= Beginning of Section =

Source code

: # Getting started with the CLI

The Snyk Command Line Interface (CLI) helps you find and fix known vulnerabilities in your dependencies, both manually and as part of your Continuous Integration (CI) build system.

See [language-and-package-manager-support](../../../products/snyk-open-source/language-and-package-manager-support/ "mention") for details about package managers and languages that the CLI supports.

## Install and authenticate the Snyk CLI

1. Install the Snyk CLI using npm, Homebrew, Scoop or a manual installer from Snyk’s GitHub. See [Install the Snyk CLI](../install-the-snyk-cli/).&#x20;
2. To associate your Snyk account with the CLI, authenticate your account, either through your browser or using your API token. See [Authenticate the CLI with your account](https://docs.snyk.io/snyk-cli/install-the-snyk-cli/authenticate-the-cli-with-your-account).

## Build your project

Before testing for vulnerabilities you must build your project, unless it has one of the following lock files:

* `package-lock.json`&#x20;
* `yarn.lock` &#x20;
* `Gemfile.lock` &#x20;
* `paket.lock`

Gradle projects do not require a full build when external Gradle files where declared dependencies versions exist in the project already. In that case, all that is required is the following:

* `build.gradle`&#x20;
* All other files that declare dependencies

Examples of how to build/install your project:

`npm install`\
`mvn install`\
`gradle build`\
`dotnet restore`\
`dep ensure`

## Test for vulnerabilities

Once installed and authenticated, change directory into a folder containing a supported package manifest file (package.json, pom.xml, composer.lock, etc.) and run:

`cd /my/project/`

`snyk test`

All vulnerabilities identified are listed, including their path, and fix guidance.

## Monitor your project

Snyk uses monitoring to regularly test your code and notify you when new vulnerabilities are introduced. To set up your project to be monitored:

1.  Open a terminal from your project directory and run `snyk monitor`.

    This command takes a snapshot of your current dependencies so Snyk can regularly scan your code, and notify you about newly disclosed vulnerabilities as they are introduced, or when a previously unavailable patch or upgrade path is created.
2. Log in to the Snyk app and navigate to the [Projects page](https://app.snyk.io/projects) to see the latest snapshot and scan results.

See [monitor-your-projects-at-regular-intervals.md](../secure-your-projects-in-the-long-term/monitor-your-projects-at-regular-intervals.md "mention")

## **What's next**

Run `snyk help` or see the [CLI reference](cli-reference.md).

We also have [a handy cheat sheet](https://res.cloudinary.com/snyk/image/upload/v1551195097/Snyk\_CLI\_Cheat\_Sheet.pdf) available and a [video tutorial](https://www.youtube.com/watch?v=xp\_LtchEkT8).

= End of Section =

→ Brief
All of the records should be transcribed exactly, with nothing left out.

→ Written reply
Source code

: # Getting started with the CLI

The Snyk Command Line Interface (CLI) helps you find and fix known vulnerabilities in your dependencies, both manually and as part of your Continuous Integration (CI) build system.

See [language-and-package-manager-support](../../../products/snyk-open-source/language-and-package-manager-support/ "mention") for details about package managers and languages that the CLI supports.

## Install and authenticate the Snyk CLI

1. Install the Snyk CLI using npm, Homebrew, Scoop or a manual installer from Snyk’s GitHub. See [Install the Snyk CLI](../install-the-snyk-cli/).&#x20;
2. To associate your Snyk account with the CLI, authenticate your account, either through your browser or using your API token. See [Authenticate the CLI with your account](https://docs.snyk.io/snyk-cli/install-the-snyk-cli/authenticate-the-cli-with-your-account).

## Build your project

Before testing for vulnerabilities you must build your project, unless it has one of the following lock files:

* `package-lock.json`&#x20;
* `yarn.lock` &#x20;
* `Gemfile.lock` &#x20;
* `paket.lock`

Gradle projects do not require a full build when external Gradle files where declared dependencies versions exist in the project already. In that case, all that is required is the following:

* `build.gradle`&#x20;
* All other files that declare dependencies

Examples of how to build/install your project:

`npm install`\
`mvn install`\
`gradle build`\
`dotnet restore`\
`dep ensure`

## Test for vulnerabilities

Once installed and authenticated, change directory into a folder containing a supported package manifest file (package.json, pom.xml, composer.lock, etc.) and run:

`cd /my/project/`

`snyk test`

All vulnerabilities identified are listed, including their path, and fix guidance.

## Monitor your project

Snyk uses monitoring to regularly test your code and notify you when new vulnerabilities are introduced. To set up your project to be monitored:

1.  Open a terminal from your project directory and run `snyk monitor`.

    This command takes a snapshot of your current dependencies so Snyk can regularly scan your code, and notify you about newly disclosed vulnerabilities as they are introduced, or when a previously unavailable patch or upgrade path is created.
2. Log in to the Snyk app and navigate to the [Projects page](https://app.snyk.io/projects) to see the latest snapshot and scan results.

See [monitor-your-projects-at-regular-intervals.md](../secure-your-projects-in-the-long-term/monitor-your-projects-at-regular-intervals.md "mention")

## **What's next**

Run `snyk help` or see the [CLI reference](cli-reference.md).

We also have [a handy cheat sheet](https://res.cloudinary.com/snyk/image/upload/v1551195097/Snyk\_CLI\_Cheat\_Sheet.pdf) available and a [video tutorial](https://www.youtube.com/watch?v=xp\_LtchEkT8).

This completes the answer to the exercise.